### Task material
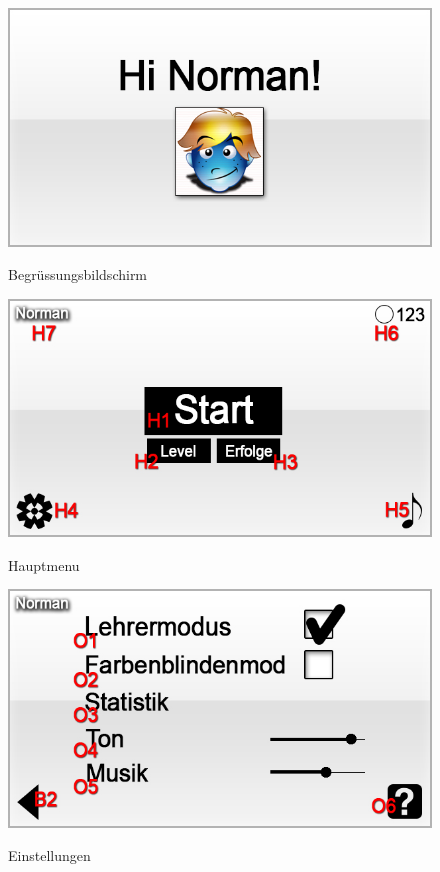 \begin{figure}[H]
\centering
{}\label{fig:Welcome}
\includegraphics[scale=0.55]{../gui/_jpeg_numeration/welcome.jpg}
\caption{Begrüssungsbildschirm}
\end{figure}

\begin{figure}[H]
\centering
{}\label{fig:Hauptmenu}
\includegraphics[scale=0.55]{../gui/_jpeg_numeration/main_manu.jpg}
\caption{Hauptmenu}
\end{figure}

\begin{figure}[H]
\centering
{}\label{fig:Einstellungen}
\includegraphics[scale=0.55]{../gui/_jpeg_numeration/settings.jpg}
\caption{Einstellungen}
\end{figure}

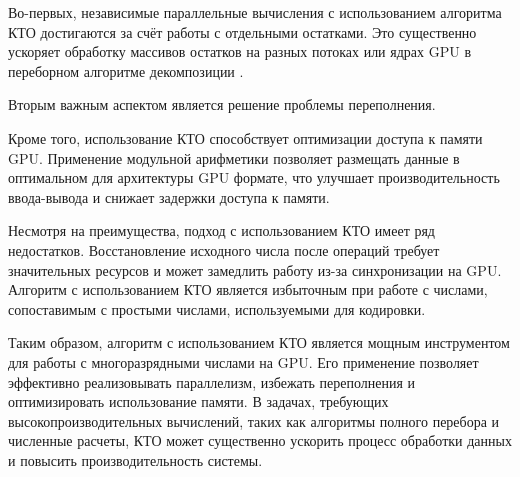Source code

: \documentclass{crm-article}
\begin{document}
Во-первых, независимые параллельные вычисления с использованием алгоритма КТО достигаются за счёт работы с отдельными остатками. Это существенно ускоряет обработку массивов остатков на разных потоках или ядрах GPU в переборном алгоритме декомпозиции \cite{trukhin2025alg}.

Вторым важным аспектом является решение проблемы переполнения.

Кроме того, использование КТО способствует оптимизации доступа к памяти GPU. Применение модульной арифметики позволяет размещать данные в оптимальном для архитектуры GPU формате, что улучшает производительность ввода-вывода и снижает задержки доступа к памяти.

Несмотря на преимущества, подход с использованием КТО имеет ряд недостатков. Восстановление исходного числа после операций требует значительных ресурсов и может замедлить работу из-за синхронизации на GPU. Алгоритм с использованием КТО является избыточным при работе с числами, сопоставимым с простыми числами, используемыми для кодировки.

Таким образом, алгоритм с использованием КТО является мощным инструментом для работы с многоразрядными числами на GPU. Его применение позволяет эффективно реализовывать параллелизм, избежать переполнения и оптимизировать использование памяти. В задачах, требующих высокопроизводительных вычислений, таких как алгоритмы полного перебора и численные расчеты, КТО может существенно ускорить процесс обработки данных и повысить производительность системы.

	
\end{document}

### Activity
Report only the number of lines, among the records above, that contain the word "работы".

### Answer for the task
2